Четвертая часть открывается красным кружевным платьем от Мак­куина и включает в себя как произведения медийных художников — Йоко Оно, Марины Абрамович, так и работы дизайнеров, в том числе и специально заказанную для этой выставки работу Хусейна Чалаяна «Сын Сондзаи Суру» (Son of Sonzai Suru 2010). Обратившись к традици­онному японскому театру бунраку, Чалаян сконструировал модель от­ношений между роскошью, высокой модой и самоидентификацией: на манекен, одетый в белое развевающееся платье (чем-то напоминающее знаменитое платье Мэрилин Монро), проецируется документальный фильм. Несмотря на то что в любую одежду изначально закладывает­ся информация о социальном статусе носящего ее человека, в данном случае сам образ передает изменчивость, неоднозначность такой ин­формации. Фигуру в белом окружают три черные фигуры, подобные древнеяпонским демонам; их агрессия символизирует социальное не­приятие индивидуальности и ограничения, которые общество накла­дывает на личный вкус и свободу. Таким образом, Чалаян заставляет нас задуматься о современной культуре, свободе самовыражения и манипулятивной и деструктивной силе общества, и его белое платье подчеркивает невинность и простоту свободного выбора против обще­ственного диктата. Ту же идею общественного диктата иллюстриру­ет Марина Абрамович: на видеопроекции Imponderabilia (1977) она и Улай стоят обнаженными в узком дверном проеме, и всем проходящим мимо людям приходится протискиваться между ними; реакция людей на соприкосновение с чужим обнаженным телом и составляет объект исследования перформанса.
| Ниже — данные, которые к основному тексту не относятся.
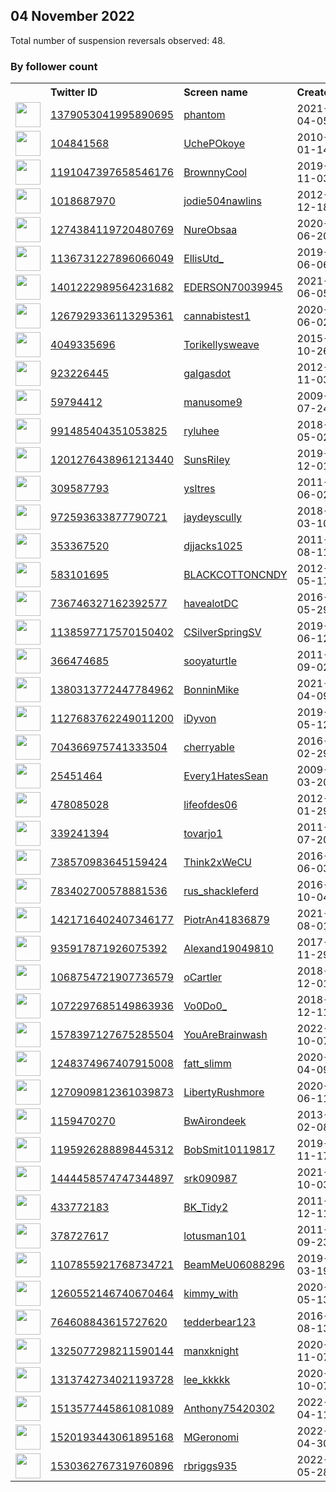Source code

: 
## 04 November 2022
Total number of suspension reversals observed: 48.

### By follower count
<table><tr><th></th><th align="left">Twitter ID</th><th align="left">Screen name</th>
<th align="left">Created</th><th align="left">Status</th><th align="left">Suspended</th><th align="left">Followers</th>
<tr><td><a href="https://pbs.twimg.com/profile_images/1394116783792025603/jTMcoZRY_normal.jpg"><img src="https://pbs.twimg.com/profile_images/1394116783792025603/jTMcoZRY_normal.jpg" width="40px" height="40px" align="center"/></a></td><td><a href="https://twitter.com/intent/user?user_id=1379053041995890695">1379053041995890695</a></td><td><a href="https://twitter.com/phantom">phantom</a></td><td>2021-04-05</td><td align="center">✔️</td><td>2022-10-26</td><td>351952</td></tr>
<tr><td><a href="https://pbs.twimg.com/profile_images/1134797908514095104/amlW_Trh_normal.jpg"><img src="https://pbs.twimg.com/profile_images/1134797908514095104/amlW_Trh_normal.jpg" width="40px" height="40px" align="center"/></a></td><td><a href="https://twitter.com/intent/user?user_id=104841568">104841568</a></td><td><a href="https://twitter.com/UchePOkoye">UchePOkoye</a></td><td>2010-01-14</td><td align="center"></td><td>2022-10-02</td><td>178496</td></tr>
<tr><td><a href="https://pbs.twimg.com/profile_images/1546380073938345986/KjXlU3IY_normal.jpg"><img src="https://pbs.twimg.com/profile_images/1546380073938345986/KjXlU3IY_normal.jpg" width="40px" height="40px" align="center"/></a></td><td><a href="https://twitter.com/intent/user?user_id=1191047397658546176">1191047397658546176</a></td><td><a href="https://twitter.com/BrownnyCool">BrownnyCool</a></td><td>2019-11-03</td><td align="center"></td><td></td><td>18162</td></tr>
<tr><td><a href="https://pbs.twimg.com/profile_images/1636822527187009555/A8oSaq8O_normal.jpg"><img src="https://pbs.twimg.com/profile_images/1636822527187009555/A8oSaq8O_normal.jpg" width="40px" height="40px" align="center"/></a></td><td><a href="https://twitter.com/intent/user?user_id=1018687970">1018687970</a></td><td><a href="https://twitter.com/jodie504nawlins">jodie504nawlins</a></td><td>2012-12-18</td><td align="center"></td><td></td><td>5467</td></tr>
<tr><td><a href="https://pbs.twimg.com/profile_images/1546356979534364672/8PtcgP2S_normal.jpg"><img src="https://pbs.twimg.com/profile_images/1546356979534364672/8PtcgP2S_normal.jpg" width="40px" height="40px" align="center"/></a></td><td><a href="https://twitter.com/intent/user?user_id=1274384119720480769">1274384119720480769</a></td><td><a href="https://twitter.com/NureObsaa">NureObsaa</a></td><td>2020-06-20</td><td align="center"></td><td>2022-09-21</td><td>3642</td></tr>
<tr><td><a href="https://pbs.twimg.com/profile_images/1591792486258823168/5GAK626g_normal.jpg"><img src="https://pbs.twimg.com/profile_images/1591792486258823168/5GAK626g_normal.jpg" width="40px" height="40px" align="center"/></a></td><td><a href="https://twitter.com/intent/user?user_id=1136731227896066049">1136731227896066049</a></td><td><a href="https://twitter.com/EllisUtd_">EllisUtd_</a></td><td>2019-06-06</td><td align="center">👋</td><td></td><td>3183</td></tr>
<tr><td><a href="https://pbs.twimg.com/profile_images/1619491954638585858/FZbjtfzM_normal.jpg"><img src="https://pbs.twimg.com/profile_images/1619491954638585858/FZbjtfzM_normal.jpg" width="40px" height="40px" align="center"/></a></td><td><a href="https://twitter.com/intent/user?user_id=1401222989564231682">1401222989564231682</a></td><td><a href="https://twitter.com/EDERSON70039945">EDERSON70039945</a></td><td>2021-06-05</td><td align="center"></td><td>2022-09-09</td><td>2936</td></tr>
<tr><td><a href="https://pbs.twimg.com/profile_images/1294372193330028544/bSbQIigE_normal.jpg"><img src="https://pbs.twimg.com/profile_images/1294372193330028544/bSbQIigE_normal.jpg" width="40px" height="40px" align="center"/></a></td><td><a href="https://twitter.com/intent/user?user_id=1267929336113295361">1267929336113295361</a></td><td><a href="https://twitter.com/cannabistest1">cannabistest1</a></td><td>2020-06-02</td><td align="center"></td><td>2022-09-21</td><td>2689</td></tr>
<tr><td><a href="https://pbs.twimg.com/profile_images/1511535316192141312/NLyQMTAA_normal.jpg"><img src="https://pbs.twimg.com/profile_images/1511535316192141312/NLyQMTAA_normal.jpg" width="40px" height="40px" align="center"/></a></td><td><a href="https://twitter.com/intent/user?user_id=4049335696">4049335696</a></td><td><a href="https://twitter.com/Torikellysweave">Torikellysweave</a></td><td>2015-10-26</td><td align="center"></td><td></td><td>2606</td></tr>
<tr><td><a href="https://pbs.twimg.com/profile_images/1623688760578699264/AVVtqGAj_normal.jpg"><img src="https://pbs.twimg.com/profile_images/1623688760578699264/AVVtqGAj_normal.jpg" width="40px" height="40px" align="center"/></a></td><td><a href="https://twitter.com/intent/user?user_id=923226445">923226445</a></td><td><a href="https://twitter.com/gaIgasdot">gaIgasdot</a></td><td>2012-11-03</td><td align="center"></td><td></td><td>2477</td></tr>
<tr><td><a href="https://pbs.twimg.com/profile_images/1620129030321364992/uUfuuYl-_normal.jpg"><img src="https://pbs.twimg.com/profile_images/1620129030321364992/uUfuuYl-_normal.jpg" width="40px" height="40px" align="center"/></a></td><td><a href="https://twitter.com/intent/user?user_id=59794412">59794412</a></td><td><a href="https://twitter.com/manusome9">manusome9</a></td><td>2009-07-24</td><td align="center"></td><td></td><td>2133</td></tr>
<tr><td><a href="https://pbs.twimg.com/profile_images/1334630234935545857/mRIZNBzA_normal.jpg"><img src="https://pbs.twimg.com/profile_images/1334630234935545857/mRIZNBzA_normal.jpg" width="40px" height="40px" align="center"/></a></td><td><a href="https://twitter.com/intent/user?user_id=991485404351053825">991485404351053825</a></td><td><a href="https://twitter.com/ryluhee">ryluhee</a></td><td>2018-05-02</td><td align="center"></td><td></td><td>1682</td></tr>
<tr><td><a href="https://pbs.twimg.com/profile_images/1600255215583625217/Q79NKRSy_normal.jpg"><img src="https://pbs.twimg.com/profile_images/1600255215583625217/Q79NKRSy_normal.jpg" width="40px" height="40px" align="center"/></a></td><td><a href="https://twitter.com/intent/user?user_id=1201276438961213440">1201276438961213440</a></td><td><a href="https://twitter.com/SunsRiIey">SunsRiIey</a></td><td>2019-12-01</td><td align="center"></td><td></td><td>1665</td></tr>
<tr><td><a href="https://pbs.twimg.com/profile_images/1600826927698350081/zc9V8bFS_normal.jpg"><img src="https://pbs.twimg.com/profile_images/1600826927698350081/zc9V8bFS_normal.jpg" width="40px" height="40px" align="center"/></a></td><td><a href="https://twitter.com/intent/user?user_id=309587793">309587793</a></td><td><a href="https://twitter.com/ysltres">ysltres</a></td><td>2011-06-02</td><td align="center"></td><td></td><td>1628</td></tr>
<tr><td><a href="https://pbs.twimg.com/profile_images/1402714030230446081/wZLL2Iy1_normal.jpg"><img src="https://pbs.twimg.com/profile_images/1402714030230446081/wZLL2Iy1_normal.jpg" width="40px" height="40px" align="center"/></a></td><td><a href="https://twitter.com/intent/user?user_id=972593633877790721">972593633877790721</a></td><td><a href="https://twitter.com/jaydeyscully">jaydeyscully</a></td><td>2018-03-10</td><td align="center"></td><td></td><td>1470</td></tr>
<tr><td><a href="https://pbs.twimg.com/profile_images/1593357856979488768/_JJNh4i8_normal.jpg"><img src="https://pbs.twimg.com/profile_images/1593357856979488768/_JJNh4i8_normal.jpg" width="40px" height="40px" align="center"/></a></td><td><a href="https://twitter.com/intent/user?user_id=353367520">353367520</a></td><td><a href="https://twitter.com/djjacks1025">djjacks1025</a></td><td>2011-08-11</td><td align="center"></td><td></td><td>1411</td></tr>
<tr><td><a href="https://pbs.twimg.com/profile_images/1629980248245694465/ngCsdem7_normal.jpg"><img src="https://pbs.twimg.com/profile_images/1629980248245694465/ngCsdem7_normal.jpg" width="40px" height="40px" align="center"/></a></td><td><a href="https://twitter.com/intent/user?user_id=583101695">583101695</a></td><td><a href="https://twitter.com/BLACKCOTTONCNDY">BLACKCOTTONCNDY</a></td><td>2012-05-17</td><td align="center"></td><td></td><td>1357</td></tr>
<tr><td><a href="https://pbs.twimg.com/profile_images/1540451847185567755/Ke85qFAJ_normal.jpg"><img src="https://pbs.twimg.com/profile_images/1540451847185567755/Ke85qFAJ_normal.jpg" width="40px" height="40px" align="center"/></a></td><td><a href="https://twitter.com/intent/user?user_id=736746327162392577">736746327162392577</a></td><td><a href="https://twitter.com/havealotDC">havealotDC</a></td><td>2016-05-29</td><td align="center"></td><td>2022-10-13</td><td>1305</td></tr>
<tr><td><a href="https://pbs.twimg.com/profile_images/1588194787643064321/tvBJ5cOV_normal.jpg"><img src="https://pbs.twimg.com/profile_images/1588194787643064321/tvBJ5cOV_normal.jpg" width="40px" height="40px" align="center"/></a></td><td><a href="https://twitter.com/intent/user?user_id=1138597717570150402">1138597717570150402</a></td><td><a href="https://twitter.com/CSilverSpringSV">CSilverSpringSV</a></td><td>2019-06-12</td><td align="center"></td><td>2022-05-25</td><td>1202</td></tr>
<tr><td><a href="https://pbs.twimg.com/profile_images/1585711083452506114/IR59MbsL_normal.jpg"><img src="https://pbs.twimg.com/profile_images/1585711083452506114/IR59MbsL_normal.jpg" width="40px" height="40px" align="center"/></a></td><td><a href="https://twitter.com/intent/user?user_id=366474685">366474685</a></td><td><a href="https://twitter.com/sooyaturtIe">sooyaturtIe</a></td><td>2011-09-02</td><td align="center"></td><td></td><td>1102</td></tr>
<tr><td><a href="https://pbs.twimg.com/profile_images/1380402955011035140/IAbif33r_normal.jpg"><img src="https://pbs.twimg.com/profile_images/1380402955011035140/IAbif33r_normal.jpg" width="40px" height="40px" align="center"/></a></td><td><a href="https://twitter.com/intent/user?user_id=1380313772447784962">1380313772447784962</a></td><td><a href="https://twitter.com/BonninMike">BonninMike</a></td><td>2021-04-09</td><td align="center"></td><td>2022-09-30</td><td>1060</td></tr>
<tr><td><a href="https://pbs.twimg.com/profile_images/1590870295451258880/XF_5s761_normal.jpg"><img src="https://pbs.twimg.com/profile_images/1590870295451258880/XF_5s761_normal.jpg" width="40px" height="40px" align="center"/></a></td><td><a href="https://twitter.com/intent/user?user_id=1127683762249011200">1127683762249011200</a></td><td><a href="https://twitter.com/iDyvon">iDyvon</a></td><td>2019-05-12</td><td align="center"></td><td></td><td>938</td></tr>
<tr><td><a href="https://pbs.twimg.com/profile_images/1607916384058593280/mSVBkSFa_normal.jpg"><img src="https://pbs.twimg.com/profile_images/1607916384058593280/mSVBkSFa_normal.jpg" width="40px" height="40px" align="center"/></a></td><td><a href="https://twitter.com/intent/user?user_id=704366975741333504">704366975741333504</a></td><td><a href="https://twitter.com/cherryabIe">cherryabIe</a></td><td>2016-02-29</td><td align="center"></td><td></td><td>790</td></tr>
<tr><td><a href="https://pbs.twimg.com/profile_images/1639042777555034116/YyoOvVTK_normal.jpg"><img src="https://pbs.twimg.com/profile_images/1639042777555034116/YyoOvVTK_normal.jpg" width="40px" height="40px" align="center"/></a></td><td><a href="https://twitter.com/intent/user?user_id=25451464">25451464</a></td><td><a href="https://twitter.com/Every1HatesSean">Every1HatesSean</a></td><td>2009-03-20</td><td align="center"></td><td></td><td>782</td></tr>
<tr><td><a href="https://pbs.twimg.com/profile_images/1597100836706025472/fqhcAB6K_normal.jpg"><img src="https://pbs.twimg.com/profile_images/1597100836706025472/fqhcAB6K_normal.jpg" width="40px" height="40px" align="center"/></a></td><td><a href="https://twitter.com/intent/user?user_id=478085028">478085028</a></td><td><a href="https://twitter.com/lifeofdes06">lifeofdes06</a></td><td>2012-01-29</td><td align="center"></td><td></td><td>775</td></tr>
<tr><td><a href="https://pbs.twimg.com/profile_images/863192187399483392/RcdBvkMJ_normal.jpg"><img src="https://pbs.twimg.com/profile_images/863192187399483392/RcdBvkMJ_normal.jpg" width="40px" height="40px" align="center"/></a></td><td><a href="https://twitter.com/intent/user?user_id=339241394">339241394</a></td><td><a href="https://twitter.com/tovarjo1">tovarjo1</a></td><td>2011-07-20</td><td align="center"></td><td></td><td>601</td></tr>
<tr><td><a href="https://pbs.twimg.com/profile_images/1635609539553935362/SqKi5L0c_normal.jpg"><img src="https://pbs.twimg.com/profile_images/1635609539553935362/SqKi5L0c_normal.jpg" width="40px" height="40px" align="center"/></a></td><td><a href="https://twitter.com/intent/user?user_id=738570983645159424">738570983645159424</a></td><td><a href="https://twitter.com/Think2xWeCU">Think2xWeCU</a></td><td>2016-06-03</td><td align="center"></td><td></td><td>451</td></tr>
<tr><td><a href="https://pbs.twimg.com/profile_images/1200088709158322181/ovWxjx35_normal.jpg"><img src="https://pbs.twimg.com/profile_images/1200088709158322181/ovWxjx35_normal.jpg" width="40px" height="40px" align="center"/></a></td><td><a href="https://twitter.com/intent/user?user_id=783402700578881536">783402700578881536</a></td><td><a href="https://twitter.com/rus_shackleferd">rus_shackleferd</a></td><td>2016-10-04</td><td align="center"></td><td></td><td>302</td></tr>
<tr><td><a href="https://pbs.twimg.com/profile_images/1422050353550438402/9NacTxrd_normal.jpg"><img src="https://pbs.twimg.com/profile_images/1422050353550438402/9NacTxrd_normal.jpg" width="40px" height="40px" align="center"/></a></td><td><a href="https://twitter.com/intent/user?user_id=1421716402407346177">1421716402407346177</a></td><td><a href="https://twitter.com/PiotrAn41836879">PiotrAn41836879</a></td><td>2021-08-01</td><td align="center"></td><td>2022-10-13</td><td>218</td></tr>
<tr><td><a href="https://pbs.twimg.com/profile_images/1532880704459182080/LB_mbecz_normal.jpg"><img src="https://pbs.twimg.com/profile_images/1532880704459182080/LB_mbecz_normal.jpg" width="40px" height="40px" align="center"/></a></td><td><a href="https://twitter.com/intent/user?user_id=935917871926075392">935917871926075392</a></td><td><a href="https://twitter.com/Alexand19049810">Alexand19049810</a></td><td>2017-11-29</td><td align="center"></td><td>2022-10-20</td><td>213</td></tr>
<tr><td><a href="https://pbs.twimg.com/profile_images/1604050254420070401/tvEJP6Rt_normal.jpg"><img src="https://pbs.twimg.com/profile_images/1604050254420070401/tvEJP6Rt_normal.jpg" width="40px" height="40px" align="center"/></a></td><td><a href="https://twitter.com/intent/user?user_id=1068754721907736579">1068754721907736579</a></td><td><a href="https://twitter.com/oCartler">oCartler</a></td><td>2018-12-01</td><td align="center">🔒</td><td></td><td>139</td></tr>
<tr><td><a href="https://pbs.twimg.com/profile_images/1102830399728758784/58K2oCH2_normal.jpg"><img src="https://pbs.twimg.com/profile_images/1102830399728758784/58K2oCH2_normal.jpg" width="40px" height="40px" align="center"/></a></td><td><a href="https://twitter.com/intent/user?user_id=1072297685149863936">1072297685149863936</a></td><td><a href="https://twitter.com/Vo0Do0_">Vo0Do0_</a></td><td>2018-12-11</td><td align="center"></td><td></td><td>126</td></tr>
<tr><td><a href="https://pbs.twimg.com/profile_images/1578398374335680512/H0RyjQgg_normal.jpg"><img src="https://pbs.twimg.com/profile_images/1578398374335680512/H0RyjQgg_normal.jpg" width="40px" height="40px" align="center"/></a></td><td><a href="https://twitter.com/intent/user?user_id=1578397127675285504">1578397127675285504</a></td><td><a href="https://twitter.com/YouAreBrainwash">YouAreBrainwash</a></td><td>2022-10-07</td><td align="center"></td><td>2022-10-20</td><td>119</td></tr>
<tr><td><a href="https://pbs.twimg.com/profile_images/1509478370677084164/OD_6mWhU_normal.jpg"><img src="https://pbs.twimg.com/profile_images/1509478370677084164/OD_6mWhU_normal.jpg" width="40px" height="40px" align="center"/></a></td><td><a href="https://twitter.com/intent/user?user_id=1248374967407915008">1248374967407915008</a></td><td><a href="https://twitter.com/fatt_slimm">fatt_slimm</a></td><td>2020-04-09</td><td align="center"></td><td>2022-10-13</td><td>115</td></tr>
<tr><td><a href="https://pbs.twimg.com/profile_images/1605041035792596992/tGPFtwA5_normal.jpg"><img src="https://pbs.twimg.com/profile_images/1605041035792596992/tGPFtwA5_normal.jpg" width="40px" height="40px" align="center"/></a></td><td><a href="https://twitter.com/intent/user?user_id=1270909812361039873">1270909812361039873</a></td><td><a href="https://twitter.com/LibertyRushmore">LibertyRushmore</a></td><td>2020-06-11</td><td align="center"></td><td></td><td>87</td></tr>
<tr><td><a href="https://pbs.twimg.com/profile_images/1279780244832923650/N-rKQ0zb_normal.jpg"><img src="https://pbs.twimg.com/profile_images/1279780244832923650/N-rKQ0zb_normal.jpg" width="40px" height="40px" align="center"/></a></td><td><a href="https://twitter.com/intent/user?user_id=1159470270">1159470270</a></td><td><a href="https://twitter.com/BwAirondeek">BwAirondeek</a></td><td>2013-02-08</td><td align="center"></td><td></td><td>65</td></tr>
<tr><td><a href="https://abs.twimg.com/sticky/default_profile_images/default_profile_normal.png"><img src="https://abs.twimg.com/sticky/default_profile_images/default_profile_normal.png" width="40px" height="40px" align="center"/></a></td><td><a href="https://twitter.com/intent/user?user_id=1195926288898445312">1195926288898445312</a></td><td><a href="https://twitter.com/BobSmit10119817">BobSmit10119817</a></td><td>2019-11-17</td><td align="center">🔒</td><td></td><td>35</td></tr>
<tr><td><a href="https://pbs.twimg.com/profile_images/1585864675828170752/G54JbsvR_normal.jpg"><img src="https://pbs.twimg.com/profile_images/1585864675828170752/G54JbsvR_normal.jpg" width="40px" height="40px" align="center"/></a></td><td><a href="https://twitter.com/intent/user?user_id=1444458574747344897">1444458574747344897</a></td><td><a href="https://twitter.com/srk090987">srk090987</a></td><td>2021-10-03</td><td align="center"></td><td>2022-04-04</td><td>31</td></tr>
<tr><td><a href="https://pbs.twimg.com/profile_images/858468365039529985/blxE3kdp_normal.jpg"><img src="https://pbs.twimg.com/profile_images/858468365039529985/blxE3kdp_normal.jpg" width="40px" height="40px" align="center"/></a></td><td><a href="https://twitter.com/intent/user?user_id=433772183">433772183</a></td><td><a href="https://twitter.com/BK_Tidy2">BK_Tidy2</a></td><td>2011-12-11</td><td align="center"></td><td></td><td>27</td></tr>
<tr><td><a href="https://pbs.twimg.com/profile_images/1592039554093121536/1JQyoJWb_normal.jpg"><img src="https://pbs.twimg.com/profile_images/1592039554093121536/1JQyoJWb_normal.jpg" width="40px" height="40px" align="center"/></a></td><td><a href="https://twitter.com/intent/user?user_id=378727617">378727617</a></td><td><a href="https://twitter.com/lotusman101">lotusman101</a></td><td>2011-09-23</td><td align="center"></td><td></td><td>23</td></tr>
<tr><td><a href="https://pbs.twimg.com/profile_images/1107856442252513281/0Sf8G8z4_normal.jpg"><img src="https://pbs.twimg.com/profile_images/1107856442252513281/0Sf8G8z4_normal.jpg" width="40px" height="40px" align="center"/></a></td><td><a href="https://twitter.com/intent/user?user_id=1107855921768734721">1107855921768734721</a></td><td><a href="https://twitter.com/BeamMeU06088296">BeamMeU06088296</a></td><td>2019-03-19</td><td align="center"></td><td></td><td>17</td></tr>
<tr><td><a href="https://pbs.twimg.com/profile_images/1491556851028160516/H0MA4ePv_normal.jpg"><img src="https://pbs.twimg.com/profile_images/1491556851028160516/H0MA4ePv_normal.jpg" width="40px" height="40px" align="center"/></a></td><td><a href="https://twitter.com/intent/user?user_id=1260552146740670464">1260552146740670464</a></td><td><a href="https://twitter.com/kimmy_with">kimmy_with</a></td><td>2020-05-13</td><td align="center">🚫</td><td>2022-10-11</td><td>16</td></tr>
<tr><td><a href="https://pbs.twimg.com/profile_images/1324367213697077248/DyseftT__normal.jpg"><img src="https://pbs.twimg.com/profile_images/1324367213697077248/DyseftT__normal.jpg" width="40px" height="40px" align="center"/></a></td><td><a href="https://twitter.com/intent/user?user_id=764608843615727620">764608843615727620</a></td><td><a href="https://twitter.com/tedderbear123">tedderbear123</a></td><td>2016-08-13</td><td align="center"></td><td></td><td>15</td></tr>
<tr><td><a href="https://abs.twimg.com/sticky/default_profile_images/default_profile_normal.png"><img src="https://abs.twimg.com/sticky/default_profile_images/default_profile_normal.png" width="40px" height="40px" align="center"/></a></td><td><a href="https://twitter.com/intent/user?user_id=1325077298211590144">1325077298211590144</a></td><td><a href="https://twitter.com/manxknight">manxknight</a></td><td>2020-11-07</td><td align="center"></td><td></td><td>8</td></tr>
<tr><td><a href="https://pbs.twimg.com/profile_images/1313742921305255938/bx_cuSDE_normal.jpg"><img src="https://pbs.twimg.com/profile_images/1313742921305255938/bx_cuSDE_normal.jpg" width="40px" height="40px" align="center"/></a></td><td><a href="https://twitter.com/intent/user?user_id=1313742734021193728">1313742734021193728</a></td><td><a href="https://twitter.com/lee_kkkkk">lee_kkkkk</a></td><td>2020-10-07</td><td align="center"></td><td></td><td>4</td></tr>
<tr><td><a href="https://abs.twimg.com/sticky/default_profile_images/default_profile_normal.png"><img src="https://abs.twimg.com/sticky/default_profile_images/default_profile_normal.png" width="40px" height="40px" align="center"/></a></td><td><a href="https://twitter.com/intent/user?user_id=1513577445861081089">1513577445861081089</a></td><td><a href="https://twitter.com/Anthony75420302">Anthony75420302</a></td><td>2022-04-11</td><td align="center"></td><td>2022-10-20</td><td>3</td></tr>
<tr><td><a href="https://abs.twimg.com/sticky/default_profile_images/default_profile_normal.png"><img src="https://abs.twimg.com/sticky/default_profile_images/default_profile_normal.png" width="40px" height="40px" align="center"/></a></td><td><a href="https://twitter.com/intent/user?user_id=1520193443061895168">1520193443061895168</a></td><td><a href="https://twitter.com/MGeronomi">MGeronomi</a></td><td>2022-04-30</td><td align="center"></td><td>2022-06-18</td><td>0</td></tr>
<tr><td><a href="https://abs.twimg.com/sticky/default_profile_images/default_profile_normal.png"><img src="https://abs.twimg.com/sticky/default_profile_images/default_profile_normal.png" width="40px" height="40px" align="center"/></a></td><td><a href="https://twitter.com/intent/user?user_id=1530362767319760896">1530362767319760896</a></td><td><a href="https://twitter.com/rbriggs935">rbriggs935</a></td><td>2022-05-28</td><td align="center">🔒</td><td>2022-06-21</td><td>0</td></tr>
</table>
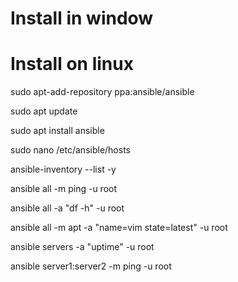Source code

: # Install in window 





# Install on linux


sudo apt-add-repository ppa:ansible/ansible

sudo apt update

sudo apt install ansible

sudo nano /etc/ansible/hosts

ansible-inventory --list -y

ansible all -m ping -u root

ansible all -a "df -h" -u root

ansible all -m apt -a "name=vim state=latest" -u root

ansible servers -a "uptime" -u root

ansible server1:server2 -m ping -u root
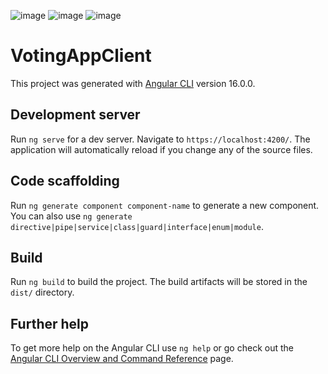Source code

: ![image](https://github.com/user-attachments/assets/f27a9e96-2523-48c5-9467-6e384d494abc)
![image](https://github.com/user-attachments/assets/951f274f-f7b7-4c0e-aa3d-778e18eca074)
![image](https://github.com/user-attachments/assets/4f299b5a-b52a-467b-89b3-e99e296bcc51)


# VotingAppClient

This project was generated with [Angular CLI](https://github.com/angular/angular-cli) version 16.0.0.

## Development server

Run `ng serve` for a dev server. Navigate to `https://localhost:4200/`. The application will automatically reload if you change any of the source files.

## Code scaffolding

Run `ng generate component component-name` to generate a new component. You can also use `ng generate directive|pipe|service|class|guard|interface|enum|module`.

## Build

Run `ng build` to build the project. The build artifacts will be stored in the `dist/` directory.

## Further help

To get more help on the Angular CLI use `ng help` or go check out the [Angular CLI Overview and Command Reference](https://angular.io/cli) page.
Однако предложенный закольцованный маршрут не мешает зри­телю отправиться в самостоятельное путешествие, не привязываясь к толкованию кураторов (к слову сказать, отпечатанному и размещен­ному на маленьких табличках рядом с каждой работой). Дизайнеры берут за основу внешнюю форму (платье) и пытаются концептуально переосмыслить телесность моды относительно внешнего мира, как, на­пример, это происходит с деревянными платьями Ватанабэ или крас­ным кружевным платьем Маккуина. В данном случае мода выходит за грани создания одежды для носки и вторгается в пространство ис­кусства. Насколько творения дизайнера при этом носибельны, уже не играет значения, так что о функциональности можно забыть; однако можно ли считать одежду искусством? Чем отличается работа Макку- ина, играющего с образом Жанны д'Арк (коллекция осень-зима 1998) и отгораживающегося от публики напоминающей о пламени красной кружевной вуалью, от картины, например, Гастона Бюссьера, выдер­жанной в тех же красных тонах? Или же его вуаль и есть та самая грань, красная линия, которая незримо разделяет искусство и моду? Или, на­против, «многоокая», словно Аргус, стоящий на страже искусства (вся расписанная гигантскими глазами), то ли роба священника, то ли на­кидка волшебника Грейсона Перри (Artist's robe 2004), — может ли она считаться «модой» исключительно по своей принадлежности к миру одежды? Обратный вопрос так же правомерен.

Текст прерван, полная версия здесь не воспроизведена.